This piece prompted a group of senior academics to publish a letter on December 19, 2013 rejecting the implication that “foreign scholars – like us – who claim that it is difficult to do careful field research in post-genocide Rwanda do not know how to do so properly.” The authors warn readers to take Clark’s position with a pinch of salt, noting that “[i]f you hobnob with government elites – many of whom benefit from and have a decidedly rosier perception of the authoritarian regime than does the country’s impoverished majority – you cannot see the many dark sides of the supposed Rwandan success story apparent since the 1994 genocide.”
On December 19, 2013, I also contributed an opinion piece in response to Clark’s feature, in which I argue that he “misrepresents the political climate in Rwanda and the subtle forms of state surveillance and intimidation often faced by foreigners who attempt to conduct politically sensitive research there.” I find it important that researchers talk openly about the challenges they encounter in nations like Rwanda, if for no other reason that it allows younger generations of researchers – and particularly graduate students – to make informed decisions about where they conduct fieldwork.

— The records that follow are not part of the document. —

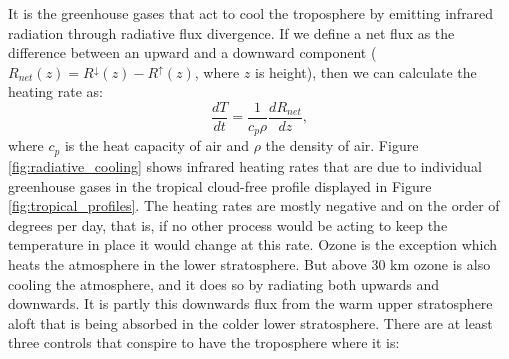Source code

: \documentclass[12pt]{book}
\begin{document}
It is the greenhouse gases that act to cool the troposphere by emitting infrared radiation through radiative flux divergence. If we define a net flux as the difference between an upward and a downward component ($R_{net}(z) = R^\downarrow(z) - R^\uparrow(z)$, where $z$ is height), then we can calculate the heating rate as:
\begin{equation}
\frac{dT}{dt} = \frac{1}{c_p \rho}\frac{dR_{net}}{dz},
\end{equation}
where $c_p$ is the heat capacity of air and $\rho$ the density of air. Figure \ref{fig:radiative_cooling} shows infrared heating rates that are due to individual greenhouse gases in the tropical cloud-free profile displayed in Figure \ref{fig:tropical_profiles}. The heating rates are mostly negative and on the order of degrees per day, that is, if no other process would be acting to keep the temperature in place it would change at this rate. Ozone is the exception which heats the atmosphere in the lower stratosphere. But above 30 km ozone is also cooling the atmosphere, and it does so by radiating both upwards and downwards. It is partly this downwards flux from the warm upper stratosphere aloft that is being absorbed in the colder lower stratosphere. There are at least three controls that conspire to have the troposphere where it is:
\end{document}
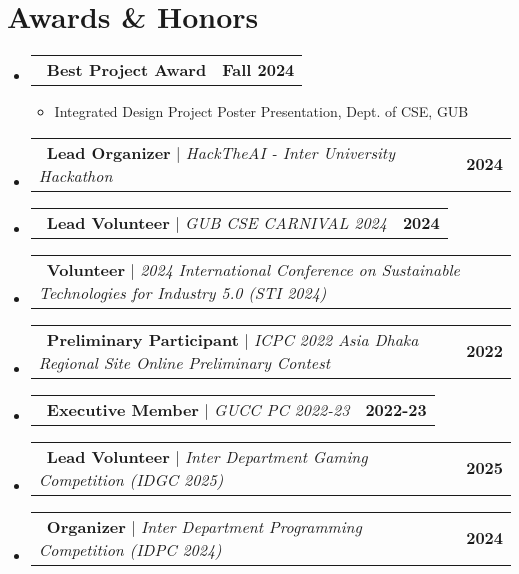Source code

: \documentclass[letterpaper,11pt]{article}
\makeatletter
\newcommand{\resumeItem}[1]{
  \item\small{
    {#1 \vspace{-2pt}}
  }
}
\newcommand{\resumeProjectHeading}[2]{
    \item
    \begin{tabular*}{1.001\textwidth}{l@{\extracolsep{\fill}}r}
      \small#1 & \textbf{\small \color{primarycolor}#2}\\
    \end{tabular*}\vspace{-7pt}
}
\newcommand{\resumeSubHeadingListStart}{\begin{itemize}[leftmargin=0.0in, label={}]}
\newcommand{\resumeSubHeadingListEnd}{\end{itemize}}
\newcommand{\resumeItemListStart}{\begin{itemize}}
\newcommand{\resumeItemListEnd}{\end{itemize}\vspace{-5pt}}
\makeatother
\begin{document}
\section{Awards \& Honors}
\vspace{2pt}
    \resumeSubHeadingListStart
      \resumeProjectHeading
          {\faTrophy\ \textbf{\color{accentcolor}Best Project Award}}{Fall 2024}
          \resumeItemListStart
            \resumeItem{Integrated Design Project Poster Presentation, Dept. of CSE, GUB}
          \resumeItemListEnd
          \vspace{-10pt}
      \resumeProjectHeading
          {\faStar\ \textbf{\color{accentcolor}Lead Organizer} $|$ \emph{HackTheAI - Inter University Hackathon}}{2024}
          \vspace{-10pt}
      \resumeProjectHeading
          {\faStar\ \textbf{\color{accentcolor}Lead Volunteer} $|$ \emph{GUB CSE CARNIVAL 2024}}{2024}
          \vspace{-10pt}
      \resumeProjectHeading
          {\faHandshake\ \textbf{\color{accentcolor}Volunteer} $|$ \emph{2024 International Conference on Sustainable Technologies for Industry 5.0 (STI 2024)}}{}
          \vspace{-10pt}
      \resumeProjectHeading
          {\faCode\ \textbf{\color{accentcolor}Preliminary Participant} $|$ \emph{ICPC 2022 Asia Dhaka Regional Site Online Preliminary Contest}}{2022}
          \vspace{-10pt}
      \resumeProjectHeading
          {\faUsers\ \textbf{\color{accentcolor}Executive Member} $|$ \emph{GUCC PC 2022-23}}{2022-23}
          \vspace{-10pt}
      \resumeProjectHeading
          {\faGamepad\ \textbf{\color{accentcolor}Lead Volunteer} $|$ \emph{Inter Department Gaming Competition (IDGC 2025)}}{2025}
          \vspace{-10pt}
      \resumeProjectHeading
          {\faLaptopCode\ \textbf{\color{accentcolor}Organizer} $|$ \emph{Inter Department Programming Competition (IDPC 2024)}}{2024}
    \resumeSubHeadingListEnd
\vspace{-8pt}

\end{document}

Clark then published a final letter on January 2, 2014 – likely the final word on this subject, at least within the pages of Times Higher Education. He dismisses the previous letter for having responded “in such a defensive and barbed manner rather than engaging with the issues raised in ‘The price of admission.’” As for my opinion piece, Clark strangely concludes that it “highlights that, despite the challenges at hand, it is possible to research in Rwanda.” While this was not the purpose of the opinion piece, which plainly discusses one instance in which it was impossible to conduct research in Rwanda, I agree in general. That said, it is important to reiterate that just because politically sensitive research might be possible (and in most instances this will NOT be the case, regardless of the foreign researcher’s skill, political affiliations, or government connections), given the current climate in Rwanda it may not be ethical and safe – particularly for our Rwandan interlocutors – to do so.